AN SNP MP has suggested the former Director General of the BBC should accept a cut to his 'lavish' pension to make up for his ‘negligence’ over the Martin Bashir saga.

John Nicolson was asking Lord Tony Hall about his actions in trying to find out the truth about how Mr Bashir, the now disgraced journalist, was able to use forged bank statements to convince Princess Diana to give him an interview.

The former BBC chief, appearing before the Commons Digital, Culture, Media and Sport committee today, was also asked whether he had destroyed a crucial document which showed he was aware of lies told by Mr Bashir before he conducted an investigation into the forgeries, and concluded Bashir was an “honest and honourable man”.

HeraldScotland: Martin Bashir (Ian West/PA)

Mr Nicolson, who was a BBC journalist himself prior to turning his hand to politics, asked about a memo from the former head of programming Tim Gardam, sent to Lord Hall advising him that Mr Bashir had lied three times about the bank statements.

The memo was from the time Lord Hall was conducting an investigation into Mr Bashir’s Diana interview in 1996. He concluded the investigation yb stating that Mr Bashir was an “honest and honourable man”.

HeraldScotland: SNP MP John Nicolson

Mr Nicolson said: “You met Martin Bashir and reported back [that] 'he is an honest and an honourable man'. But you knew he wasn't.

“Let's look back at the Tim Gardam memo…he had given you this memo and it told you that Martin Bashir had had lied three times. What happened to that memo that he gave to you?”

Lord Hall said he had “acted upon it” by reinvestigating the claims about Bashir, however when asked where the memo was that he had been given, he replied: “ I’m sorry I don’t know. This was 25 years ago, Mr Nicolson, and I can’t tell you what happened to various documents.”

The SNP MP added: “Did you place this very important document in the BBC's files with the other Bashir notes? It's gone, it's gone missing. Did you destroy it?”

Lord Hall responded: “Absolutely not.

“The way that I looked at all these things…I approached this with an open mind, trying to get through to the truth. And we, and not just me but others, were lied to by Martin Bashir and that's the root of it.”

HeraldScotland: Martin Bashir and Diana

Mr Nicolson added: “You painted Earl Spencer as a co-conspirator with Bashir involved in falsifying the content of forged bank statements. You'll understand Earl Spencer's outrage at this.

“I have in front of me here the document that you wrote, and you said that Earl Spencer had showed some documents to Martin Bashir including a bank statement.

“Earl Spencer did no such thing. Martin Bashir showed the forged documents.

“You wrote this, gave it to the board and it was false. And it's got your name on it.”

Lord Hall repeated that he had been lied to by the rogue journalist which was why he had provided details to the BBC board which were false.

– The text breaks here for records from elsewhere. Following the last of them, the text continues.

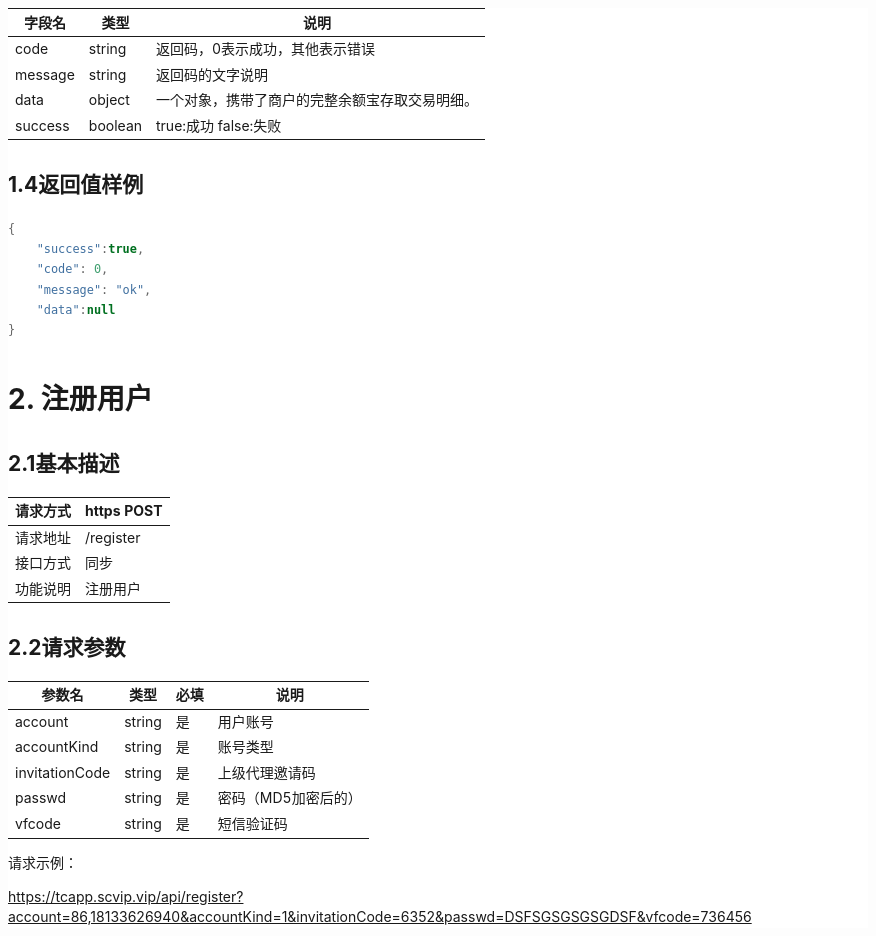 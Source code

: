 | 字段名  | 类型    | 说明                                           |
| ------- | ------- | ---------------------------------------------- |
| code    | string  | 返回码，0表示成功，其他表示错误                |
| message | string  | 返回码的文字说明                               |
| data    | object  | 一个对象，携带了商户的完整余额宝存取交易明细。 |
| success | boolean | true:成功 false:失败                           |

## 1.4返回值样例

```java
{
    "success":true,
    "code": 0,
    "message": "ok",
	"data":null
}
```



# 2. 注册用户

## 2.1基本描述

| 请求方式 | https POST |
| -------- | ---------- |
| 请求地址 | /register  |
| 接口方式 | 同步       |
| 功能说明 | 注册用户   |

## 2.2请求参数

| 参数名         | 类型   | 必填 | 说明                |
| -------------- | ------ | ---- | ------------------- |
| account        | string | 是   | 用户账号            |
| accountKind    | string | 是   | 账号类型            |
| invitationCode | string | 是   | 上级代理邀请码      |
| passwd         | string | 是   | 密码（MD5加密后的） |
| vfcode         | string | 是   | 短信验证码          |

请求示例：

https://tcapp.scvip.vip/api/register?account=86,18133626940&accountKind=1&invitationCode=6352&passwd=DSFSGSGSGSGDSF&vfcode=736456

Mr Nicolson then suggested Lord Hall take a cut of his “lavish pension”, to make up for his “negligence”, saying: “[The Dyson inquiry into the Bashir scandal] cost £1.4m. That's 9000 licence fees, directly as a result of your negligence.

“Lord Hall, it is really very hard to believe that you were once thought of as a safe pair of hands. Having presided over the BBC equal pay cover up, the pensioners TV licence fiasco, and now this scandal, don't you think perhaps that a forfeit of some of your lavish BBC pension would be appropriate?”


The former broadcast chief said: “Let me just say that I have been a public servant for 35 years, at the BBC running news, I then left and did public service running the Royal Opera House, which at that time was in crisis.

“I rescued the Cultural Olympics for the Olympics in 2012, and I came back to the BBC, which I never thought I ever would do or wanted to, in 2013, to rescue the BBC from the crisis that was involving Saville.”

He added: “25 years ago, myself, and everybody, believed Bashir. We made a mistake. But please don't let that colour the other things that I've done…in terms of my public record of public service over 35 years. I've done a hell of a lot for the BBC, and I think for the arts, and I regret this one thing that we all got wrong because we were lied to by Martin Bashir 25 years ago.”